■ WHAT TO DO ■
Copy each line of the data below with the word "当前位置不动的情况下".

■ TASK MATERIAL ■
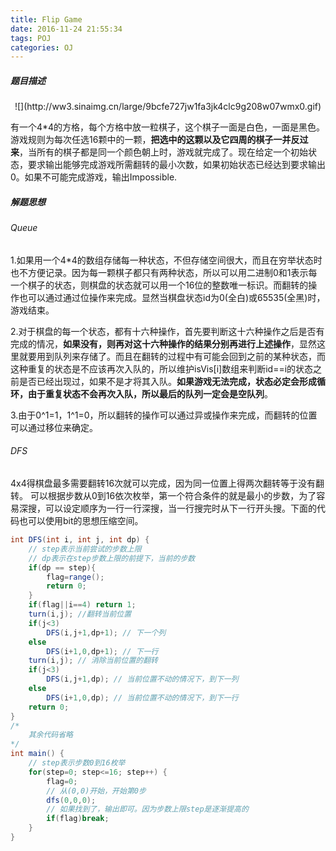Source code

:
 ```yaml
---
title: Flip Game
date: 2016-11-24 21:55:34
tags: POJ
categories: OJ
---
```

##### 题目描述
<center>![](http://ww3.sinaimg.cn/large/9bcfe727jw1fa3jk4clc9g208w07wmx0.gif)</center>

有一个4*4的方格，每个方格中放一粒棋子，这个棋子一面是白色，一面是黑色。游戏规则为每次任选16颗中的一颗，<b>把选中的这颗以及它四周的棋子一并反过来</b>，当所有的棋子都是同一个颜色朝上时，游戏就完成了。现在给定一个初始状态，要求输出能够完成游戏所需翻转的最小次数，如果初始状态已经达到要求输出0。如果不可能完成游戏，输出Impossible.

##### 解题思想
###### Queue
1.如果用一个4*4的数组存储每一种状态，不但存储空间很大，而且在穷举状态时也不方便记录。因为每一颗棋子都只有两种状态，所以可以用二进制0和1表示每一个棋子的状态，则棋盘的状态就可以用一个16位的整数唯一标识。而翻转的操作也可以通过通过位操作来完成。显然当棋盘状态id为0(全白)或65535(全黑)时，游戏结束。

2.对于棋盘的每一个状态，都有十六种操作，首先要判断这十六种操作之后是否有完成的情况，<b>如果没有，则再对这十六种操作的结果分别再进行上述操作</b>，显然这里就要用到队列来存储了。而且在翻转的过程中有可能会回到之前的某种状态，而这种重复的状态是不应该再次入队的，所以维护isVis[i]数组来判断id==i的状态之前是否已经出现过，如果不是才将其入队。<b>如果游戏无法完成，状态必定会形成循环，由于重复状态不会再次入队，所以最后的队列一定会是空队列</b>。

3.由于0^1=1，1^1=0，所以翻转的操作可以通过异或操作来完成，而翻转的位置可以通过移位来确定。

###### DFS
4x4得棋盘最多需要翻转16次就可以完成，因为同一位置上得两次翻转等于没有翻转。
可以根据步数从0到16依次枚举，第一个符合条件的就是最小的步数，为了容易深搜，可以设定顺序为一行一行深搜，当一行搜完时从下一行开头搜。下面的代码也可以使用bit的思想压缩空间。
```java
int DFS(int i, int j, int dp) {
    // step表示当前尝试的步数上限
    // dp表示在step步数上限的前提下，当前的步数
    if(dp == step){
        flag=range();
        return 0;
    }
    if(flag||i==4) return 1;
    turn(i,j); //翻转当前位置
    if(j<3)
        DFS(i,j+1,dp+1); // 下一个列
    else
        DFS(i+1,0,dp+1); // 下一行
    turn(i,j); // 消除当前位置的翻转
    if(j<3)
        DFS(i,j+1,dp); // 当前位置不动的情况下，到下一列
    else
        DFS(i+1,0,dp); // 当前位置不动的情况下，到下一行
    return 0;
}
/*
    其余代码省略
*/
int main() {
    // step表示步数0到16枚举
    for(step=0; step<=16; step++) {
        flag=0;
        // 从(0,0)开始，开始第0步
        dfs(0,0,0);
        // 如果找到了，输出即可。因为步数上限step是逐渐提高的
        if(flag)break;
    }
}
```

■ SOLUTION ■
        DFS(i,j+1,dp); // 当前位置不动的情况下，到下一列
        DFS(i+1,0,dp); // 当前位置不动的情况下，到下一行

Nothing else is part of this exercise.